Okay, now for the plot. First, it’s totally improbable, yet it’s not being presented as some kind of science fiction novel. Also, I’m used to suspending disbelief when reading a novel (e.g., Peter Pan), especially if the improbable circumstance is an intriguing one, which this was — at least at first. Second, the action in this book could have taken place in about one-tenth of the number of pages if the author had not felt compelled to interject as much useless elaboration and a bunch of winding backs to some earlier philosophical point as he could manage. Third, events went quickly from an opening that grabbed my interest to a tedium of slogging slowly toward an inevitable conclusion.

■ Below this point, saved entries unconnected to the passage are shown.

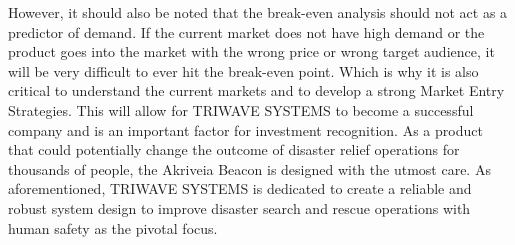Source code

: \bigskip
However, it should also be noted that the break-even analysis should not act as a predictor of demand.
If the current market does not have high demand or the product goes into the market with the wrong price or wrong target audience, it will be very difficult to ever hit the break-even point. Which is why it is also critical to understand the current markets and to develop a strong Market Entry Strategies. This will allow for TRIWAVE SYSTEMS to become a successful company and is an important factor for investment recognition. As a product that could potentially change the outcome of disaster relief operations for thousands of people, the Akriveia Beacon is designed with the utmost care. As aforementioned, TRIWAVE SYSTEMS is dedicated to create a reliable and robust system design to improve disaster search and rescue operations with human safety as the pivotal focus.

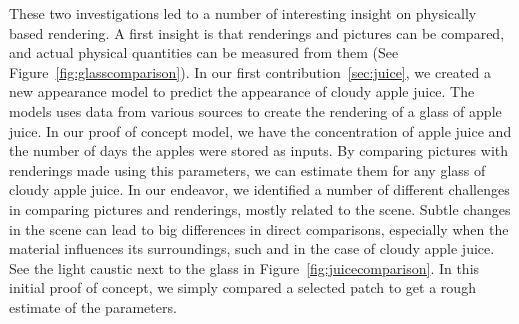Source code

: These two investigations led to a number of interesting insight on physically based rendering. A first insight is that renderings and pictures can be compared, and actual physical quantities can be measured from them (See Figure~\ref{fig:glasscomparison}). In our first contribution~\ref{sec:juice}, we created a new appearance model to predict the appearance of cloudy apple juice. The models uses data from various sources to create the rendering of a glass of apple juice. In our proof of concept model, we have the concentration of apple juice and the number of days the apples were stored as inputs. By comparing pictures with renderings made using this parameters, we can estimate them for any glass of cloudy apple juice. In our endeavor, we identified a number of different challenges in comparing pictures and renderings, mostly related to the scene. Subtle changes in the scene can lead to big differences in direct comparisons, especially when the material influences its surroundings, such and in the case of cloudy apple juice. See the light caustic next to the glass in Figure~\ref{fig:juicecomparison}. In this initial proof of concept, we simply compared a selected patch to get a rough estimate of the parameters.


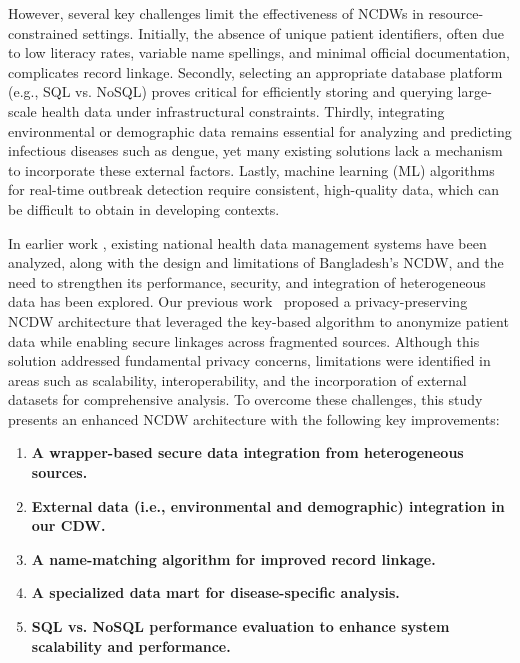 However, several key challenges limit the effectiveness of NCDWs in resource-constrained settings. Initially, the absence of unique patient identifiers, often due to low literacy rates, variable name spellings, and minimal official documentation, complicates record linkage. Secondly, selecting an appropriate database platform (e.g., SQL vs. NoSQL) proves critical for efficiently storing and querying large-scale health data under infrastructural constraints. Thirdly, integrating environmental or demographic data remains essential for analyzing and predicting infectious diseases such as dengue, yet many existing solutions lack a mechanism to incorporate these external factors. Lastly, machine learning (ML) algorithms for real-time outbreak detection require consistent, high-quality data, which can be difficult to obtain in developing contexts.


In earlier work \cite{ncdwProblemsIssues}, existing national health data management systems have been analyzed, along with the design and limitations of Bangladesh’s NCDW, and the need to strengthen its performance, security, and integration of heterogeneous data has been explored. Our previous work~\cite{mia2022privacy,ksrl} proposed a privacy-preserving NCDW architecture that leveraged the key-based algorithm to anonymize patient data while enabling secure linkages across fragmented sources. Although this solution addressed fundamental privacy concerns, limitations were identified in areas such as scalability, interoperability, and the incorporation of external datasets for comprehensive analysis. To overcome these challenges, this study presents an enhanced NCDW architecture with the following key improvements:
\begin{enumerate}
    \item \textbf{A wrapper-based secure data integration from heterogeneous sources.}
    \item \textbf{ External data (i.e., environmental and demographic)  integration in our CDW.}
    \item \textbf{A name-matching algorithm for improved record linkage.}
    \item \textbf{A specialized data mart for disease-specific analysis.}
    \item \textbf{SQL vs. NoSQL performance evaluation to enhance system scalability and performance.}
\end{enumerate}

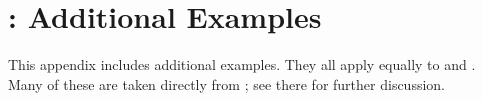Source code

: \section{\PwTmcaTITLE{}: Additional Examples}
\label{sec:extras}

This appendix includes additional examples.  They all apply equally to
 and .  Many of these are taken directly from
\cite{DBLP:journals/pacmpl/JagadeesanJR20}; see there for further discussion.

As for the characters, the main character has a name (Tertuliano Máximo Afonso ) that is apparently very odd and well-known in Portugal (the book was originally written in Portuguese) but that the author does not bother to explain to readers outside of Portugal and rather assumes we will all understand. This would be okay if he did not also make a big issue about the name at every opportunity imaginable. The way the book was written always gave me the impression that I was just standing on the sidelines watching a very weird series of events and often with very little interest, just a determination to stick it out to the end. So, I never got really interested in this person, nor any of the other characters. Afonso was a divorced school teacher (history) in the cliché relationship with a woman that he was keeping at arms distance. He discovers he is physically the double of a small-time actor who is slowly working his way up to bigger film roles. From here, he is inexplicably drawn to find his double, who turns out to be pretty upset at having a double.
Not to give too much away, I can say that this starts out as a neat concept and, like a full balloon that you lose hold of before being able to fasten the end, flies aimlessly around the room until it is flat. By the end, you could find yourself saying, “Sheesh, so glad THAT’s over!”
You’ll be happy to hear that I faired a lot better in my tea selection. I stuck to black teas that could take milk and sweetener and went thru several potfuls during my push to finish this book. The next book will be selected with a bit more care. The tea always is.
Shown in the photo above: Irish Breakfast before milk and sweetener were added. One cupful was for me, and the other for my “double.”